REQUIREMENT ::
Search the material for the string "texttt", then show every line where it turns up.
-----
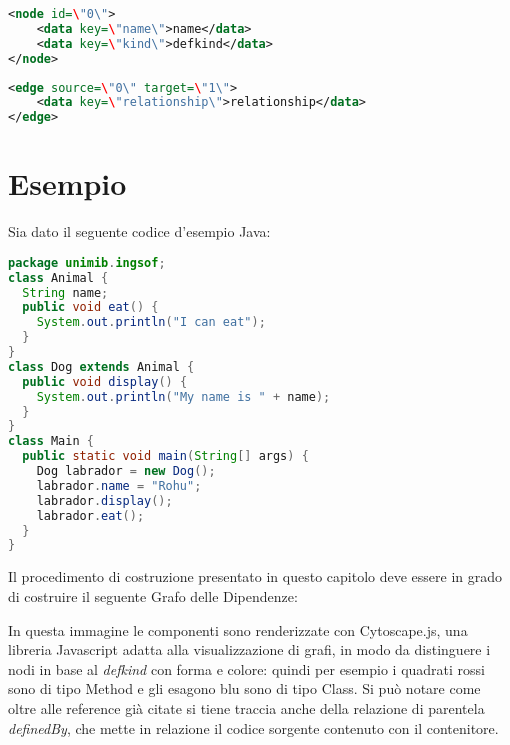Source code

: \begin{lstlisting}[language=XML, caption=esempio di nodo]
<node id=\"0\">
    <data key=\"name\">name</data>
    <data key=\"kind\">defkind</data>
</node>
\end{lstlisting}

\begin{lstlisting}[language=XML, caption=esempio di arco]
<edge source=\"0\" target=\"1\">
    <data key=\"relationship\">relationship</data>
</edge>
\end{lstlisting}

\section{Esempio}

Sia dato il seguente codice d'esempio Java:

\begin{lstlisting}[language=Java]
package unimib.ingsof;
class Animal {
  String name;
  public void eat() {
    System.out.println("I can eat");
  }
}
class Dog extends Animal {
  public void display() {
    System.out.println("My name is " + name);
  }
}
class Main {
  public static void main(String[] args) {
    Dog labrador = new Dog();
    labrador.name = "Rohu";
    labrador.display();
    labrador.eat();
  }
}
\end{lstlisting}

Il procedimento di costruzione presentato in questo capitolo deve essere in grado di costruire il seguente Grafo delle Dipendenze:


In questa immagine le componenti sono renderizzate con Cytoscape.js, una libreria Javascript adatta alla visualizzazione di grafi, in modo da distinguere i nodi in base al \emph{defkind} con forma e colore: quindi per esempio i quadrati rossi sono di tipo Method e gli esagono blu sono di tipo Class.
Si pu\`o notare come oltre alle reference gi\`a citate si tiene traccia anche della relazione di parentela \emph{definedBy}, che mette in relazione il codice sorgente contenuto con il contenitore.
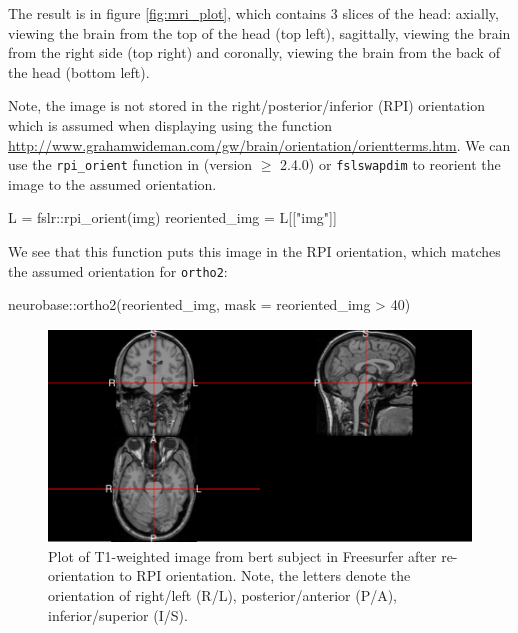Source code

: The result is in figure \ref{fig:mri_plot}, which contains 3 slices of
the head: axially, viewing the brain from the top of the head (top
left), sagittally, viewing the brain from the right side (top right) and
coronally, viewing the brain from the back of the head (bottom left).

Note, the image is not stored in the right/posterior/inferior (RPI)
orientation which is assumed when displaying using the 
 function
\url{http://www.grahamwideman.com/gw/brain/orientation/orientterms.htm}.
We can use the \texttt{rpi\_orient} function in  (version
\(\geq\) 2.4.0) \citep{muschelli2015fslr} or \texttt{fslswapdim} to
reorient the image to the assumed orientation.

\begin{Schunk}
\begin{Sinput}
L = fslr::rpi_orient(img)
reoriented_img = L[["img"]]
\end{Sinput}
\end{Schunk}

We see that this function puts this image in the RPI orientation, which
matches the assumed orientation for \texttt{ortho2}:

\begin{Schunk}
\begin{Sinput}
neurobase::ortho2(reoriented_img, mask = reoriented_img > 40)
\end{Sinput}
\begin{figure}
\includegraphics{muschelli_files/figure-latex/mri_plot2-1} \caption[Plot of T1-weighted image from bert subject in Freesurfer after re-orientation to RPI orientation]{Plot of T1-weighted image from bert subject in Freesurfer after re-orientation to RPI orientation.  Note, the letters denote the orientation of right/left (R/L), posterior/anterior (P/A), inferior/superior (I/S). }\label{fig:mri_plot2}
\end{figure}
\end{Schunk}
-----
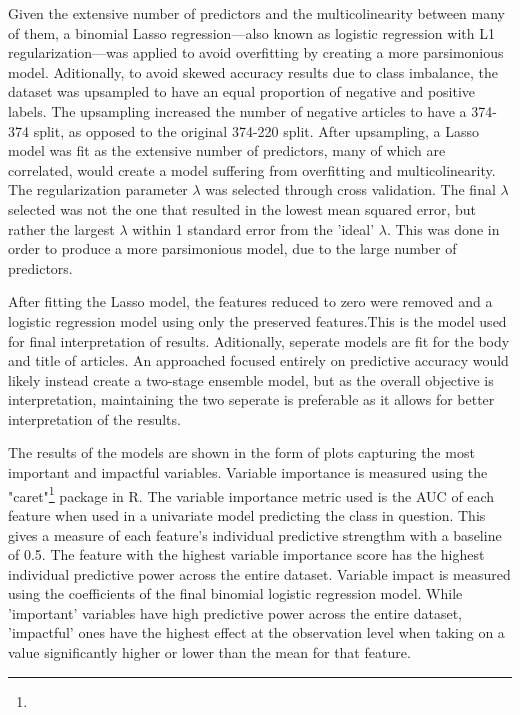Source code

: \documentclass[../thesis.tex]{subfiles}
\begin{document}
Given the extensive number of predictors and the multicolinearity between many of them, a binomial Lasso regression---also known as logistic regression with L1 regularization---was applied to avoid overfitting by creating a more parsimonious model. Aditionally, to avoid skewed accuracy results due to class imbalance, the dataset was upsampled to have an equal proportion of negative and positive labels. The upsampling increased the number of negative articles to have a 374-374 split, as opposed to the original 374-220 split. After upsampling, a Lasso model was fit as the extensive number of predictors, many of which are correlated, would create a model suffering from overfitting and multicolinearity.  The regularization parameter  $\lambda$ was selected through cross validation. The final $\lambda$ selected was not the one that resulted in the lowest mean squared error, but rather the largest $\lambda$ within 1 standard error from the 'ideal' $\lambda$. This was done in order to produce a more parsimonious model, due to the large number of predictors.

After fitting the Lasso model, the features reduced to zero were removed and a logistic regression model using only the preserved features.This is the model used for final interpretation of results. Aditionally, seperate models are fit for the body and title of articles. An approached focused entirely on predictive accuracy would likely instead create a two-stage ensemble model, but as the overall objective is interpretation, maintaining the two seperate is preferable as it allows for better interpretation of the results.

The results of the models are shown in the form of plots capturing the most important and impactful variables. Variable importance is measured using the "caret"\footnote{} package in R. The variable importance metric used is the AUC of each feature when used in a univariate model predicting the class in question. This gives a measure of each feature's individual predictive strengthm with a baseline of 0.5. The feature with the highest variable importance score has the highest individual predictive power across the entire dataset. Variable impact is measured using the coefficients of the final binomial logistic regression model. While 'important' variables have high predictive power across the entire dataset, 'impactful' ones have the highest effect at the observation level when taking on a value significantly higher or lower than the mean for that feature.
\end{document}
-----
WRITTEN SOLUTION ::
We can use the \texttt{rpi\_orient} function in  (version
\(\geq\) 2.4.0) \citep{muschelli2015fslr} or \texttt{fslswapdim} to
matches the assumed orientation for \texttt{ortho2}:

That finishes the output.